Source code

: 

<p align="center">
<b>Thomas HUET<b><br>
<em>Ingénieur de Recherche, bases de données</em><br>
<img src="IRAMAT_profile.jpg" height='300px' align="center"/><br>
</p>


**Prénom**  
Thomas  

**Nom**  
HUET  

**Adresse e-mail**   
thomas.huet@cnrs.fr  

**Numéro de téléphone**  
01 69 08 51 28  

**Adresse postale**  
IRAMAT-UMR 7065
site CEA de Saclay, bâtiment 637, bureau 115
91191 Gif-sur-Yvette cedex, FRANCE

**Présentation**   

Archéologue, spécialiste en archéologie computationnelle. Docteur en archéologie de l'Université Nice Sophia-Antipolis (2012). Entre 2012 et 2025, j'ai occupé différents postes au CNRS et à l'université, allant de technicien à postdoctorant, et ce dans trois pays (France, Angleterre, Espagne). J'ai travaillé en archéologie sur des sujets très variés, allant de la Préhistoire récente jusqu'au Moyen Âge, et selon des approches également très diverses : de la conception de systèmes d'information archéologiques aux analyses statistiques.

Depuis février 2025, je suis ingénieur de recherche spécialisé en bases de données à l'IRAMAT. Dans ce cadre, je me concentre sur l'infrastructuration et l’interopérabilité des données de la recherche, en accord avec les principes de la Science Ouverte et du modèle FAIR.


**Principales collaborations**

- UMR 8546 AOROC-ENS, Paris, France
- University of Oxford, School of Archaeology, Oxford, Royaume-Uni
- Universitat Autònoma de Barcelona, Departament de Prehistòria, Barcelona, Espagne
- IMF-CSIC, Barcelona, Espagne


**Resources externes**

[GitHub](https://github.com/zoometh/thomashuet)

────────────────────

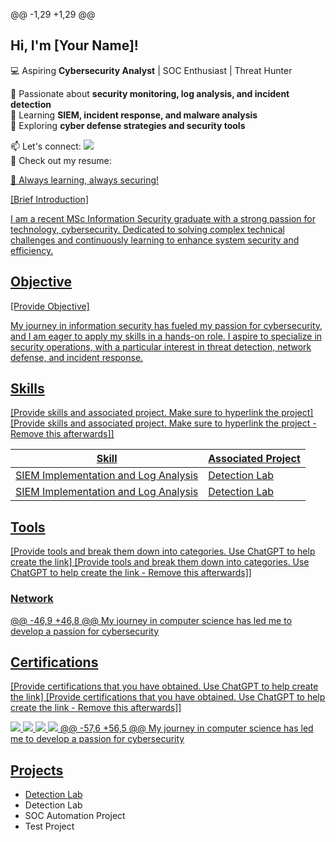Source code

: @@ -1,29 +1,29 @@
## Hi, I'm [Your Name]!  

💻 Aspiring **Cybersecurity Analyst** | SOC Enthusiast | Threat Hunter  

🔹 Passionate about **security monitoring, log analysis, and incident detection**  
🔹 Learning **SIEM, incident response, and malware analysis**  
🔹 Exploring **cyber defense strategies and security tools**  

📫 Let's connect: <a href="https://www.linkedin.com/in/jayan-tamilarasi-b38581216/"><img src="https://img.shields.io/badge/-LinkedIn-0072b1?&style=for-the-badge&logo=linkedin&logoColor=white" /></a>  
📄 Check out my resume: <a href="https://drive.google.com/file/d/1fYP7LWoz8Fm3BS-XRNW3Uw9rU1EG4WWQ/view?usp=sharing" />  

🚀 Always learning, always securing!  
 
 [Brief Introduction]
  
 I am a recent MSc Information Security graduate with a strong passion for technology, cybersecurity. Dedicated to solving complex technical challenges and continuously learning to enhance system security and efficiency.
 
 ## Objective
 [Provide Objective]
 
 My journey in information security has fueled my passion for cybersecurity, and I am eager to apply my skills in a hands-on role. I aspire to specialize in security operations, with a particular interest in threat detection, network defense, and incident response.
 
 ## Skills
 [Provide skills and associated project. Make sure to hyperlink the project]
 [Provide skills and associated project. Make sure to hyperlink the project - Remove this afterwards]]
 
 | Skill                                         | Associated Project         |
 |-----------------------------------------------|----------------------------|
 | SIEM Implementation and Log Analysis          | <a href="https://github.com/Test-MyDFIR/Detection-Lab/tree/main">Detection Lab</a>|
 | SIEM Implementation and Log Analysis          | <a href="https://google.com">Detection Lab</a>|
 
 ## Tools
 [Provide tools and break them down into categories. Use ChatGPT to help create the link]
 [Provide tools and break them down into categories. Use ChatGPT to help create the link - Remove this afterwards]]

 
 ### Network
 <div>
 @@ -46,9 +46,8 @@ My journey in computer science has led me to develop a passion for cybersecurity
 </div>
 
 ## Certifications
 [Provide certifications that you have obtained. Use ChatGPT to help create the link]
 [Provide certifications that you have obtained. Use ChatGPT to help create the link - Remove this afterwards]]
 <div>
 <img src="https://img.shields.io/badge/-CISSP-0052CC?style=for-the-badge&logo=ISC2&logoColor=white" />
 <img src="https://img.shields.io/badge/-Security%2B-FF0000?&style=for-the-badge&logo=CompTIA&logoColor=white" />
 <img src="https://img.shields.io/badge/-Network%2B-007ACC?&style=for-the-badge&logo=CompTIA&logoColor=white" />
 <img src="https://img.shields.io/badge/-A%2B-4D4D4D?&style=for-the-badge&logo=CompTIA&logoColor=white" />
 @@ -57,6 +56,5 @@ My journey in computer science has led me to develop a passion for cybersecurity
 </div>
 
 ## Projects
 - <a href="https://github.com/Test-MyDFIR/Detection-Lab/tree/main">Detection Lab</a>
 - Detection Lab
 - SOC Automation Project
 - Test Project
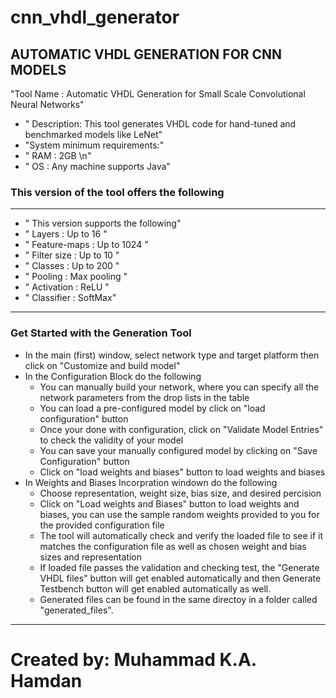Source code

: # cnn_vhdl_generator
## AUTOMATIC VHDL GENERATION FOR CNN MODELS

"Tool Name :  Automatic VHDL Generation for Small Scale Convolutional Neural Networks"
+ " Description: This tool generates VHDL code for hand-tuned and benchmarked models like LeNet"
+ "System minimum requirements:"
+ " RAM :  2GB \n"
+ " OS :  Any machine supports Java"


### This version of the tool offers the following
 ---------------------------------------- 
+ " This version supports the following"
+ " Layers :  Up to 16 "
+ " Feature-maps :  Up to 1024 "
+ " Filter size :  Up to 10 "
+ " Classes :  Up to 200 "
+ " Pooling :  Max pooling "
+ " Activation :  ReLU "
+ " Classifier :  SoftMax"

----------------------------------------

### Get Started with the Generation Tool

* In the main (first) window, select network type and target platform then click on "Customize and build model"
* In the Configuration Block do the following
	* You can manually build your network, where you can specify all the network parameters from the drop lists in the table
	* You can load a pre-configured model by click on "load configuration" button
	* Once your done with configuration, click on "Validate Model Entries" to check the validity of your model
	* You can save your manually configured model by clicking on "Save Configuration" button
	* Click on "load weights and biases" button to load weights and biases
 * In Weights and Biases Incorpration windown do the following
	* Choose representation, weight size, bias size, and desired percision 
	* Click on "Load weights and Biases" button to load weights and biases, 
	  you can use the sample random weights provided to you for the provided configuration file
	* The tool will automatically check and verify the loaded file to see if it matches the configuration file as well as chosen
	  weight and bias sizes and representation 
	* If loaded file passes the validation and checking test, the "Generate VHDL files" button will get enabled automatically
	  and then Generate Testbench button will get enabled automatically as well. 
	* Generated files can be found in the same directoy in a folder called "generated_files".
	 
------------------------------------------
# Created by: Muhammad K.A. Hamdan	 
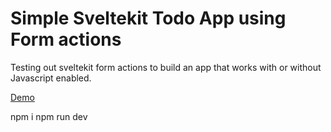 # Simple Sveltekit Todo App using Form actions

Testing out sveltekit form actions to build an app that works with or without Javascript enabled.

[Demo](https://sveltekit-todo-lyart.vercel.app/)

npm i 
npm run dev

────────────────────

#### [PROBLEM]
What you write out is the stretch of entries from the line containing "windown do the following" to the line containing "npm run dev", word for word, with both end lines and no pictures.

#### [WRITTEN SOLUTION]
 * In Weights and Biases Incorpration windown do the following
	* Choose representation, weight size, bias size, and desired percision 
	* Click on "Load weights and Biases" button to load weights and biases, 
	  you can use the sample random weights provided to you for the provided configuration file
	* The tool will automatically check and verify the loaded file to see if it matches the configuration file as well as chosen
	  weight and bias sizes and representation 
	* If loaded file passes the validation and checking test, the "Generate VHDL files" button will get enabled automatically
	  and then Generate Testbench button will get enabled automatically as well. 
	* Generated files can be found in the same directoy in a folder called "generated_files".
	 
------------------------------------------
# Created by: Muhammad K.A. Hamdan	 
 # Simple Sveltekit Todo App using Form actions

Testing out sveltekit form actions to build an app that works with or without Javascript enabled.

[Demo](https://sveltekit-todo-lyart.vercel.app/)

npm i 
npm run dev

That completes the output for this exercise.